(Beginning of Provided entries)

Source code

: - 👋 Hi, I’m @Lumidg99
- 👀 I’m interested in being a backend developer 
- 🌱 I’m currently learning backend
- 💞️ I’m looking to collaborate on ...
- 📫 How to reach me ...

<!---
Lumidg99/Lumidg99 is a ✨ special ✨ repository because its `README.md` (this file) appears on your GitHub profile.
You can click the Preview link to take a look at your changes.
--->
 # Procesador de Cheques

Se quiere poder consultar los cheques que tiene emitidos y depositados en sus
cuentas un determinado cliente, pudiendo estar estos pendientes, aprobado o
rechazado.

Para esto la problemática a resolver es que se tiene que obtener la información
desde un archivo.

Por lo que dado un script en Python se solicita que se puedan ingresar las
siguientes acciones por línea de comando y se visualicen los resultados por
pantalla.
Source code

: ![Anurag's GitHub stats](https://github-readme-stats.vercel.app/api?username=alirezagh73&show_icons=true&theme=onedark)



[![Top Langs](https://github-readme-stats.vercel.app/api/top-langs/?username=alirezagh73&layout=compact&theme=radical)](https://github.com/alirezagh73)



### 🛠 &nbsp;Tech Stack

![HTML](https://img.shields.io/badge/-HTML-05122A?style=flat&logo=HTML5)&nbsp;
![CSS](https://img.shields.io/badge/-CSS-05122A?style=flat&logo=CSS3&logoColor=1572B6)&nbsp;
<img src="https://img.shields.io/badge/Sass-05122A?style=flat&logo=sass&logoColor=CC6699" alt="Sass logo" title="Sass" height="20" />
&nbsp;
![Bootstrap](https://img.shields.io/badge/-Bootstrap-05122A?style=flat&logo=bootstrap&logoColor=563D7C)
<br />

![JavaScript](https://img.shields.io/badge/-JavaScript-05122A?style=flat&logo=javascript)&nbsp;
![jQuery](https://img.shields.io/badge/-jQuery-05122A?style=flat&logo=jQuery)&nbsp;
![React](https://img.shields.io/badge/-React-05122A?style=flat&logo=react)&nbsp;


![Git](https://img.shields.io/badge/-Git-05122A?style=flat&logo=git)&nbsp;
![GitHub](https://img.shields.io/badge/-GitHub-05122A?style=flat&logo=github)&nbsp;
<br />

(End of Provided entries)

Task statement: Scan the records for the string "vercel" and report each line where it occurs.

Written answer:
: ![Anurag's GitHub stats](https://github-readme-stats.vercel.app/api?username=alirezagh73&show_icons=true&theme=onedark)
[![Top Langs](https://github-readme-stats.vercel.app/api/top-langs/?username=alirezagh73&layout=compact&theme=radical)](https://github.com/alirezagh73)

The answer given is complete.